Only one stretch of the records below should be repeated. It starts with the line containing "१६३. तेन खो" and goes on through the line containing "इध पन, भिक्खवे, सम्बहुला", exactly as written.

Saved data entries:

--- START ---

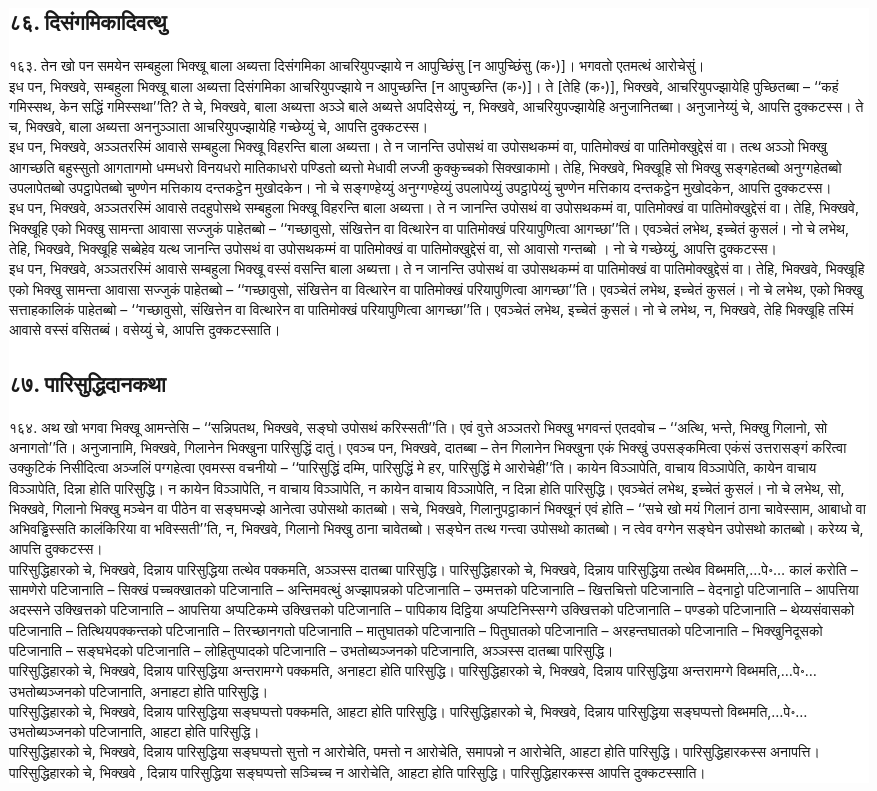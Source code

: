 
## ८६. दिसंगमिकादिवत्थु

१६३. तेन खो पन समयेन सम्बहुला भिक्खू बाला अब्यत्ता दिसंगमिका आचरियुपज्झाये न आपुच्छिंसु [न आपुच्छिंसु (क॰)]। भगवतो एतमत्थं आरोचेसुं।  
इध पन, भिक्खवे, सम्बहुला भिक्खू बाला अब्यत्ता दिसंगमिका आचरियुपज्झाये न आपुच्छन्ति [न आपुच्छन्ति (क॰)]। ते [तेहि (क॰)], भिक्खवे, आचरियुपज्झायेहि पुच्छितब्बा – ‘‘कहं गमिस्सथ, केन सद्धिं गमिस्सथा’’ति? ते चे, भिक्खवे, बाला अब्यत्ता अञ्ञे बाले अब्यत्ते अपदिसेय्युं, न, भिक्खवे, आचरियुपज्झायेहि अनुजानितब्बा। अनुजानेय्युं चे, आपत्ति दुक्कटस्स। ते च, भिक्खवे, बाला अब्यत्ता अननुञ्ञाता आचरियुपज्झायेहि गच्छेय्युं चे, आपत्ति दुक्कटस्स।  
इध पन, भिक्खवे, अञ्ञतरस्मिं आवासे सम्बहुला भिक्खू विहरन्ति बाला अब्यत्ता। ते न जानन्ति उपोसथं वा उपोसथकम्मं वा, पातिमोक्खं वा पातिमोक्खुद्देसं वा। तत्थ अञ्ञो भिक्खु आगच्छति बहुस्सुतो आगतागमो धम्मधरो विनयधरो मातिकाधरो पण्डितो ब्यत्तो मेधावी लज्जी कुक्कुच्चको सिक्खाकामो। तेहि, भिक्खवे, भिक्खूहि सो भिक्खु सङ्गहेतब्बो अनुग्गहेतब्बो उपलापेतब्बो उपट्ठापेतब्बो चुण्णेन मत्तिकाय दन्तकट्ठेन मुखोदकेन। नो चे सङ्गण्हेय्युं अनुग्गण्हेय्युं उपलापेय्युं उपट्ठापेय्युं चुण्णेन मत्तिकाय दन्तकट्ठेन मुखोदकेन, आपत्ति दुक्कटस्स।  
इध पन, भिक्खवे, अञ्ञतरस्मिं आवासे तदहुपोसथे सम्बहुला भिक्खू विहरन्ति बाला अब्यत्ता। ते न जानन्ति उपोसथं वा उपोसथकम्मं वा, पातिमोक्खं वा पातिमोक्खुद्देसं वा। तेहि, भिक्खवे, भिक्खूहि एको भिक्खु सामन्ता आवासा सज्जुकं पाहेतब्बो – ‘‘गच्छावुसो, संखित्तेन वा वित्थारेन वा पातिमोक्खं परियापुणित्वा आगच्छा’’ति। एवञ्चेतं लभेथ, इच्चेतं कुसलं। नो चे लभेथ, तेहि, भिक्खवे, भिक्खूहि सब्बेहेव यत्थ जानन्ति उपोसथं वा उपोसथकम्मं वा पातिमोक्खं वा पातिमोक्खुद्देसं वा, सो आवासो गन्तब्बो । नो चे गच्छेय्युं, आपत्ति दुक्कटस्स।  
इध पन, भिक्खवे, अञ्ञतरस्मिं आवासे सम्बहुला भिक्खू वस्सं वसन्ति बाला अब्यत्ता। ते न जानन्ति उपोसथं वा उपोसथकम्मं वा पातिमोक्खं वा पातिमोक्खुद्देसं वा। तेहि, भिक्खवे, भिक्खूहि एको भिक्खु सामन्ता आवासा सज्जुकं पाहेतब्बो – ‘‘गच्छावुसो, संखित्तेन वा वित्थारेन वा पातिमोक्खं परियापुणित्वा आगच्छा’’ति। एवञ्चेतं लभेथ, इच्चेतं कुसलं। नो चे लभेथ, एको भिक्खु सत्ताहकालिकं पाहेतब्बो – ‘‘गच्छावुसो, संखित्तेन वा वित्थारेन वा पातिमोक्खं परियापुणित्वा आगच्छा’’ति। एवञ्चेतं लभेथ, इच्चेतं कुसलं। नो चे लभेथ, न, भिक्खवे, तेहि भिक्खूहि तस्मिं आवासे वस्सं वसितब्बं। वसेय्युं चे, आपत्ति दुक्कटस्साति।  


## ८७. पारिसुद्धिदानकथा

१६४. अथ खो भगवा भिक्खू आमन्तेसि – ‘‘सन्निपतथ, भिक्खवे, सङ्घो उपोसथं करिस्सती’’ति। एवं वुत्ते अञ्ञतरो भिक्खु भगवन्तं एतदवोच – ‘‘अत्थि, भन्ते, भिक्खु गिलानो, सो अनागतो’’ति। अनुजानामि, भिक्खवे, गिलानेन भिक्खुना पारिसुद्धिं दातुं। एवञ्च पन, भिक्खवे, दातब्बा – तेन गिलानेन भिक्खुना एकं भिक्खुं उपसङ्कमित्वा एकंसं उत्तरासङ्गं करित्वा उक्कुटिकं निसीदित्वा अञ्जलिं पग्गहेत्वा एवमस्स वचनीयो – ‘‘पारिसुद्धिं दम्मि, पारिसुद्धिं मे हर, पारिसुद्धिं मे आरोचेही’’ति। कायेन विञ्ञापेति, वाचाय विञ्ञापेति, कायेन वाचाय विञ्ञापेति, दिन्ना होति पारिसुद्धि। न कायेन विञ्ञापेति, न वाचाय विञ्ञापेति, न कायेन वाचाय विञ्ञापेति, न दिन्ना होति पारिसुद्धि। एवञ्चेतं लभेथ, इच्चेतं कुसलं। नो चे लभेथ, सो, भिक्खवे, गिलानो भिक्खु मञ्चेन वा पीठेन वा सङ्घमज्झे आनेत्वा उपोसथो कातब्बो। सचे, भिक्खवे, गिलानुपट्ठाकानं भिक्खूनं एवं होति – ‘‘सचे खो मयं गिलानं ठाना चावेस्साम, आबाधो वा अभिवड्ढिस्सति कालंकिरिया वा भविस्सती’’ति, न, भिक्खवे, गिलानो भिक्खु ठाना चावेतब्बो। सङ्घेन तत्थ गन्त्वा उपोसथो कातब्बो। न त्वेव वग्गेन सङ्घेन उपोसथो कातब्बो। करेय्य चे, आपत्ति दुक्कटस्स।  
पारिसुद्धिहारको चे, भिक्खवे, दिन्नाय पारिसुद्धिया तत्थेव पक्कमति, अञ्ञस्स दातब्बा पारिसुद्धि। पारिसुद्धिहारको चे, भिक्खवे, दिन्नाय पारिसुद्धिया तत्थेव विब्भमति,…पे॰… कालं करोति – सामणेरो पटिजानाति – सिक्खं पच्चक्खातको पटिजानाति – अन्तिमवत्थुं अज्झापन्नको पटिजानाति – उम्मत्तको पटिजानाति – खित्तचित्तो पटिजानाति – वेदनाट्टो पटिजानाति – आपत्तिया अदस्सने उक्खित्तको पटिजानाति – आपत्तिया अप्पटिकम्मे उक्खित्तको पटिजानाति – पापिकाय दिट्ठिया अप्पटिनिस्सग्गे उक्खित्तको पटिजानाति – पण्डको पटिजानाति – थेय्यसंवासको पटिजानाति – तित्थियपक्कन्तको पटिजानाति – तिरच्छानगतो पटिजानाति – मातुघातको पटिजानाति – पितुघातको पटिजानाति – अरहन्तघातको पटिजानाति – भिक्खुनिदूसको पटिजानाति – सङ्घभेदको पटिजानाति – लोहितुप्पादको पटिजानाति – उभतोब्यञ्जनको पटिजानाति, अञ्ञस्स दातब्बा पारिसुद्धि।  
पारिसुद्धिहारको चे, भिक्खवे, दिन्नाय पारिसुद्धिया अन्तरामग्गे पक्कमति, अनाहटा होति पारिसुद्धि। पारिसुद्धिहारको चे, भिक्खवे, दिन्नाय पारिसुद्धिया अन्तरामग्गे विब्भमति,…पे॰… उभतोब्यञ्जनको पटिजानाति, अनाहटा होति पारिसुद्धि।  
पारिसुद्धिहारको चे, भिक्खवे, दिन्नाय पारिसुद्धिया सङ्घप्पत्तो पक्कमति, आहटा होति पारिसुद्धि। पारिसुद्धिहारको चे, भिक्खवे, दिन्नाय पारिसुद्धिया सङ्घप्पत्तो विब्भमति,…पे॰… उभतोब्यञ्जनको पटिजानाति, आहटा होति पारिसुद्धि।  
पारिसुद्धिहारको चे, भिक्खवे, दिन्नाय पारिसुद्धिया सङ्घप्पत्तो सुत्तो न आरोचेति, पमत्तो न आरोचेति, समापन्नो न आरोचेति, आहटा होति पारिसुद्धि। पारिसुद्धिहारकस्स अनापत्ति।  
पारिसुद्धिहारको चे, भिक्खवे , दिन्नाय पारिसुद्धिया सङ्घप्पत्तो सञ्चिच्च न आरोचेति, आहटा होति पारिसुद्धि। पारिसुद्धिहारकस्स आपत्ति दुक्कटस्साति।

--- END ---

SOLUTION =>
१६३. तेन खो पन समयेन सम्बहुला भिक्खू बाला अब्यत्ता दिसंगमिका आचरियुपज्झाये न आपुच्छिंसु [न आपुच्छिंसु (क॰)]। भगवतो एतमत्थं आरोचेसुं।  
इध पन, भिक्खवे, सम्बहुला भिक्खू बाला अब्यत्ता दिसंगमिका आचरियुपज्झाये न आपुच्छन्ति [न आपुच्छन्ति (क॰)]। ते [तेहि (क॰)], भिक्खवे, आचरियुपज्झायेहि पुच्छितब्बा – ‘‘कहं गमिस्सथ, केन सद्धिं गमिस्सथा’’ति? ते चे, भिक्खवे, बाला अब्यत्ता अञ्ञे बाले अब्यत्ते अपदिसेय्युं, न, भिक्खवे, आचरियुपज्झायेहि अनुजानितब्बा। अनुजानेय्युं चे, आपत्ति दुक्कटस्स। ते च, भिक्खवे, बाला अब्यत्ता अननुञ्ञाता आचरियुपज्झायेहि गच्छेय्युं चे, आपत्ति दुक्कटस्स।  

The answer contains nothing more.